***** Recorded data *****

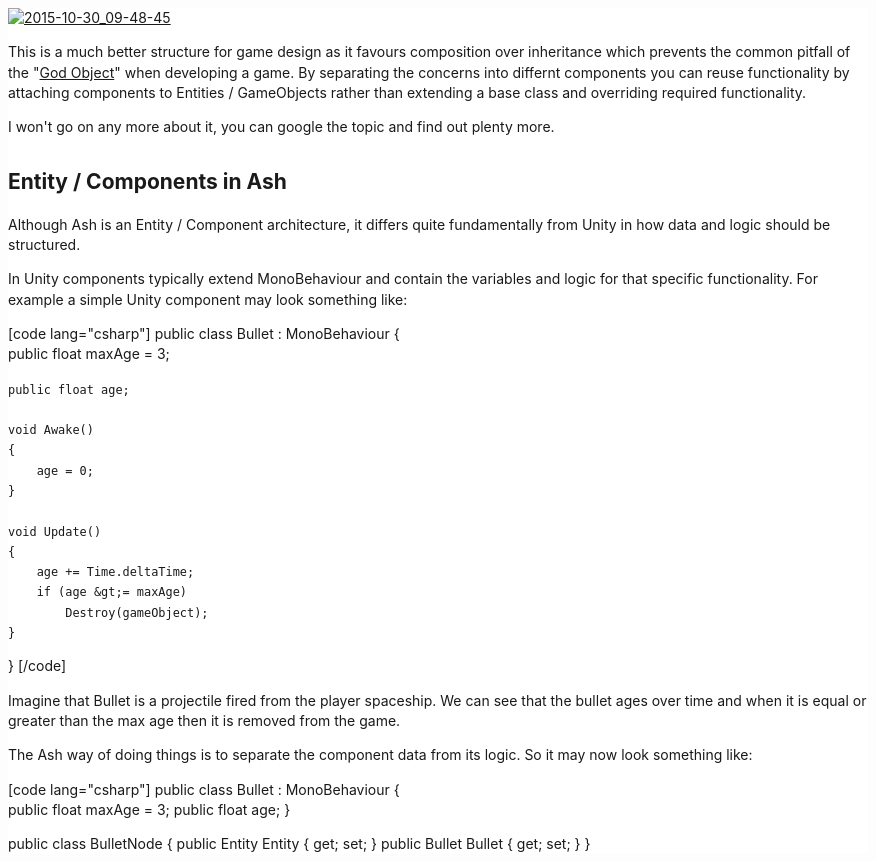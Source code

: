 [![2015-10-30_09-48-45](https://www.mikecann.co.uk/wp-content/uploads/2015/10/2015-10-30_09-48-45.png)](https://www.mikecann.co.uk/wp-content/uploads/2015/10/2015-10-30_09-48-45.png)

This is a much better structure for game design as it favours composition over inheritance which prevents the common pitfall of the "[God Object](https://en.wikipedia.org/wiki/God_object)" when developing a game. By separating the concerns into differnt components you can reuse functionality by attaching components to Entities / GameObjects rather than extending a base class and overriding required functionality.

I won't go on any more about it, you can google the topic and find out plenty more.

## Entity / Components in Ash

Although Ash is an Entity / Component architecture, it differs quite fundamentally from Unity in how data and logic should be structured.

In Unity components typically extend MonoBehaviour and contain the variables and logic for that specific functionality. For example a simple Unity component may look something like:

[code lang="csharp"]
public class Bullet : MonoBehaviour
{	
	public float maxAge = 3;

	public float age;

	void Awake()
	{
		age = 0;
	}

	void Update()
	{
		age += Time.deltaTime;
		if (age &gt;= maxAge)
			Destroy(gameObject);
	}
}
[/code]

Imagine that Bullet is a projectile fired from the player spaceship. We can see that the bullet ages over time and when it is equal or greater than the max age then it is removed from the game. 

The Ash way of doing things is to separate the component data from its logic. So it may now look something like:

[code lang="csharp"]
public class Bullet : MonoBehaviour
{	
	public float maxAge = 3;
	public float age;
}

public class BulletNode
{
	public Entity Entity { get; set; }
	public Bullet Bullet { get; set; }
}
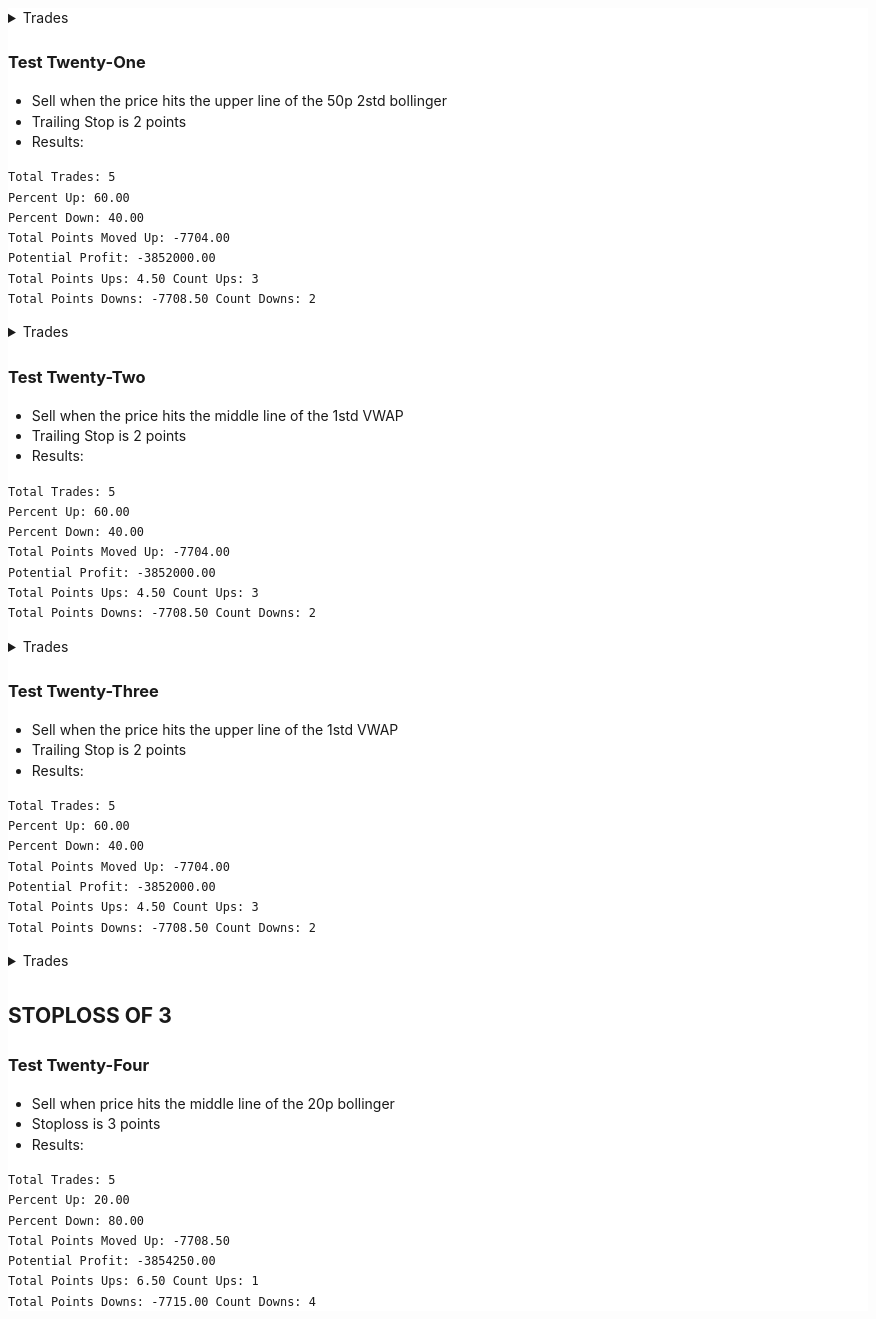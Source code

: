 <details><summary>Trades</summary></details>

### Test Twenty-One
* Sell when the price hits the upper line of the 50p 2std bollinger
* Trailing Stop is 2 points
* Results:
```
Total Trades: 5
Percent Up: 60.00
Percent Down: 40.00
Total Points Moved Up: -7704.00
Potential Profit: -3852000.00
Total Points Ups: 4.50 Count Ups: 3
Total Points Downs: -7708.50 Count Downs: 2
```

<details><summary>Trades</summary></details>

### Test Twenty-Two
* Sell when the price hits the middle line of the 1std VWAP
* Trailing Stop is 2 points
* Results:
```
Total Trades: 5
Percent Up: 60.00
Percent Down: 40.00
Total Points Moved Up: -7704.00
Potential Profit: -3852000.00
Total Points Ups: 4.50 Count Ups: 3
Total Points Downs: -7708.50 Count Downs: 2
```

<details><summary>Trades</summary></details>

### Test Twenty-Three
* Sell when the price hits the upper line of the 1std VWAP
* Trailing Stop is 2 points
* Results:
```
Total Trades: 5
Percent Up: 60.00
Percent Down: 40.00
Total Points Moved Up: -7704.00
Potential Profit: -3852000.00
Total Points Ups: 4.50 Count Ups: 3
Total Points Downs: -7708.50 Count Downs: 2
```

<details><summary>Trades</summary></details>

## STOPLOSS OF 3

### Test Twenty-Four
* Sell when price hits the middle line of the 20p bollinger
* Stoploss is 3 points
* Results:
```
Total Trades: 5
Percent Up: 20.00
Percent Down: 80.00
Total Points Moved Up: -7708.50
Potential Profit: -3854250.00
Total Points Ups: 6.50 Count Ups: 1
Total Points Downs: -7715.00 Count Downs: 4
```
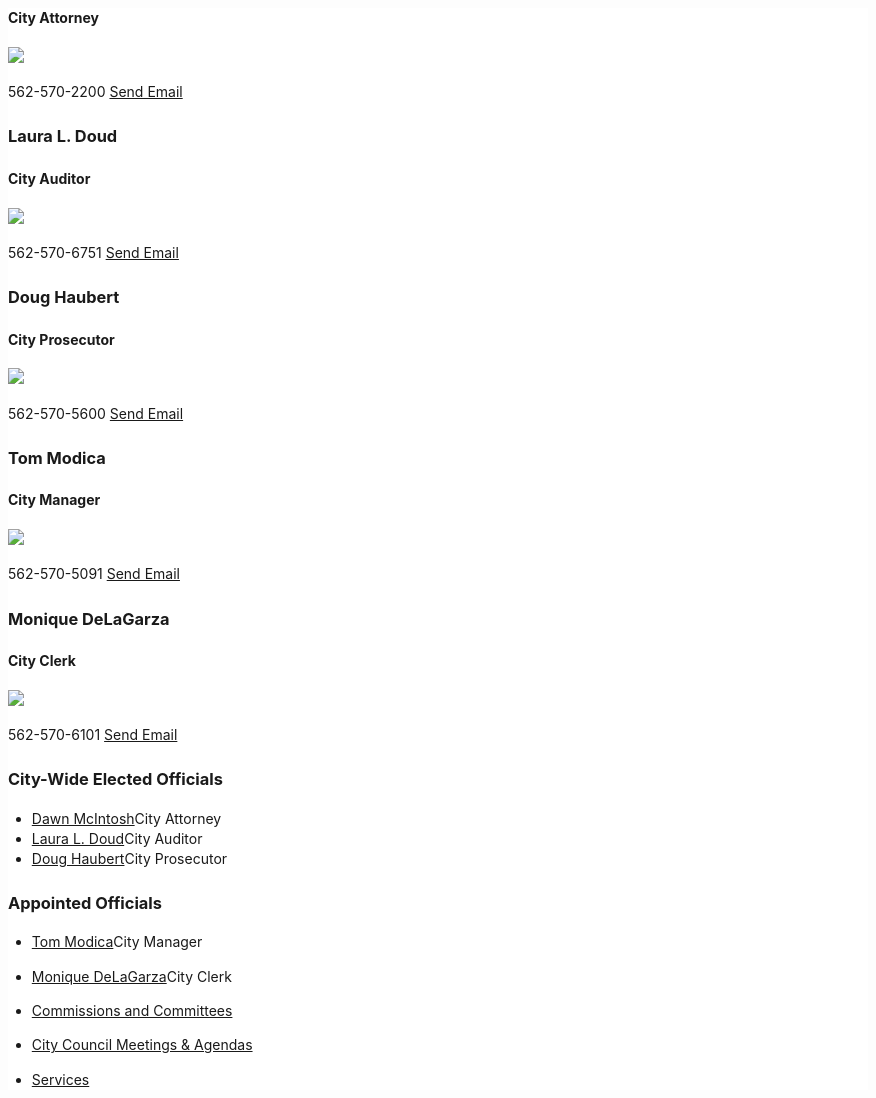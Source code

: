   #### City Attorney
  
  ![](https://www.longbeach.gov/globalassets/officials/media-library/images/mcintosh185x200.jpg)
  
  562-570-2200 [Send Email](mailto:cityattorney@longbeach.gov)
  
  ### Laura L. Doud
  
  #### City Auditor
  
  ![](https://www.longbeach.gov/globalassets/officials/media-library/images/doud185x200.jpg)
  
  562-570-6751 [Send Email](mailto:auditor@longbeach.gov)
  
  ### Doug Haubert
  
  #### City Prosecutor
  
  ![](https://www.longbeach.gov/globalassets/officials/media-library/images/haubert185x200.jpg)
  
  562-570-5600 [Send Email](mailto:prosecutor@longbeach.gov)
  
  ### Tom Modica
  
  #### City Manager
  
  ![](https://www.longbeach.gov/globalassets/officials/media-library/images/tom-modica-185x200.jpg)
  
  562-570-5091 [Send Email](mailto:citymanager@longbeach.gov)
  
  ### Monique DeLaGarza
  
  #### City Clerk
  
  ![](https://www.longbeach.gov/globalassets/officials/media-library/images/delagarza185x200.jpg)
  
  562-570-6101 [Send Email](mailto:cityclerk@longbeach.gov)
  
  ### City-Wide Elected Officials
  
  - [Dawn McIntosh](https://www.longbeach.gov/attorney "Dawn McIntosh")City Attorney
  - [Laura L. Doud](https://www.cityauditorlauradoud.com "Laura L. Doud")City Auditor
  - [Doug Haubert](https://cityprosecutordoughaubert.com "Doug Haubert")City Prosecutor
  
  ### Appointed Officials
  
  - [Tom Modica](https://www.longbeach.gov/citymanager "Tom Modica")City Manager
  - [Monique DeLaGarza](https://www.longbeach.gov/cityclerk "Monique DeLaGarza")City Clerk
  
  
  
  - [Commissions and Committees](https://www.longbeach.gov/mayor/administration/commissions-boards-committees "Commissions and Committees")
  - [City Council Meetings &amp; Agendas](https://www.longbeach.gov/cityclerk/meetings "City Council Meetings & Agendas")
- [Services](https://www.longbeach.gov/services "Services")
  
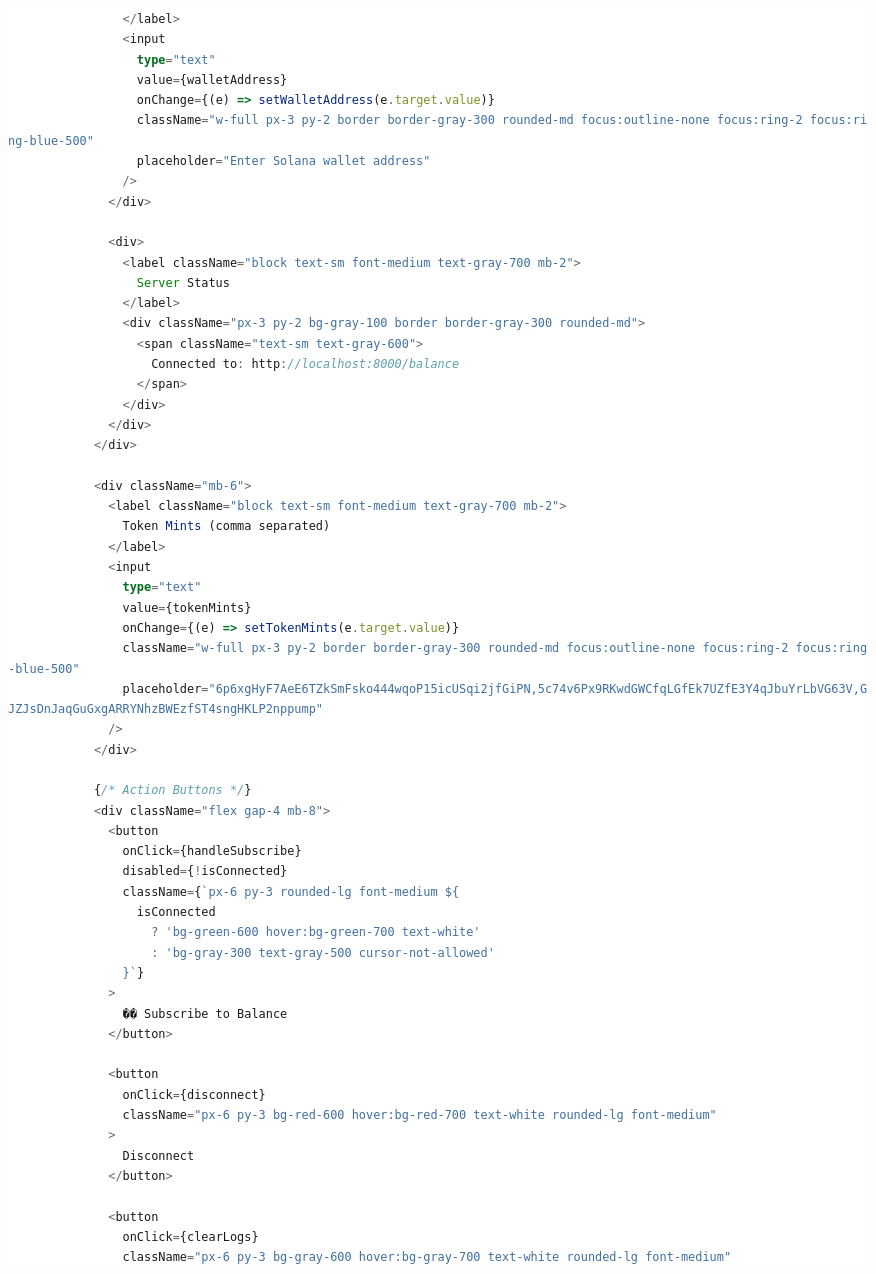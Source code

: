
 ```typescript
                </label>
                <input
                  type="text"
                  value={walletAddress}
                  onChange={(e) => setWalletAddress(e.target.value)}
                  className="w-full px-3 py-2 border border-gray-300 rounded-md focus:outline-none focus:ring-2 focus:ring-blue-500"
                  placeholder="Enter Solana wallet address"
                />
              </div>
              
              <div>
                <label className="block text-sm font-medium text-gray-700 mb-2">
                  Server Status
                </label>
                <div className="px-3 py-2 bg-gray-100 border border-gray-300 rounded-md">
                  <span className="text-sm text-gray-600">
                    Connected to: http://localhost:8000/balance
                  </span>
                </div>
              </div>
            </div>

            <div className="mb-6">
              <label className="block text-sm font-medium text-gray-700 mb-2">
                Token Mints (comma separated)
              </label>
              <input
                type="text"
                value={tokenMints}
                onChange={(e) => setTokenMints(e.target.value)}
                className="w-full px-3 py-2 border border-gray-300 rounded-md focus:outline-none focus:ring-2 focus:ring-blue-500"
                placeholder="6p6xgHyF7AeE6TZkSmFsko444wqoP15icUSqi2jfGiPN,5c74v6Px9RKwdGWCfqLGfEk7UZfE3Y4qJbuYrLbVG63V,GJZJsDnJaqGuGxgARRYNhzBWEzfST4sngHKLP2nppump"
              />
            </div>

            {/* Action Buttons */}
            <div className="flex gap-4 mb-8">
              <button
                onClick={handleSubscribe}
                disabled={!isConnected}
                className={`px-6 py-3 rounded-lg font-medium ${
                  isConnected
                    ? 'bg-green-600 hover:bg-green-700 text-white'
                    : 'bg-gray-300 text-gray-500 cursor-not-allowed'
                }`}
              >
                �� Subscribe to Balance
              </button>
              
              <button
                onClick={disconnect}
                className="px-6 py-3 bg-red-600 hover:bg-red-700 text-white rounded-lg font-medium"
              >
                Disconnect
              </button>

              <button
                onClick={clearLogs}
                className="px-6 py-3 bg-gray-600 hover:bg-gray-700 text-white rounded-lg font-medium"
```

*****

#### Directions for this task
Exactly the lines from the top of the entries through the line with "Although Ash is", inclusive, must be given again, with every picture omitted.

#### Result of this task
Source code

: [![2015-10-30_09-48-45](https://www.mikecann.co.uk/wp-content/uploads/2015/10/2015-10-30_09-48-45.png)](https://www.mikecann.co.uk/wp-content/uploads/2015/10/2015-10-30_09-48-45.png)

This is a much better structure for game design as it favours composition over inheritance which prevents the common pitfall of the "[God Object](https://en.wikipedia.org/wiki/God_object)" when developing a game. By separating the concerns into differnt components you can reuse functionality by attaching components to Entities / GameObjects rather than extending a base class and overriding required functionality.

I won't go on any more about it, you can google the topic and find out plenty more.

## Entity / Components in Ash

Although Ash is an Entity / Component architecture, it differs quite fundamentally from Unity in how data and logic should be structured.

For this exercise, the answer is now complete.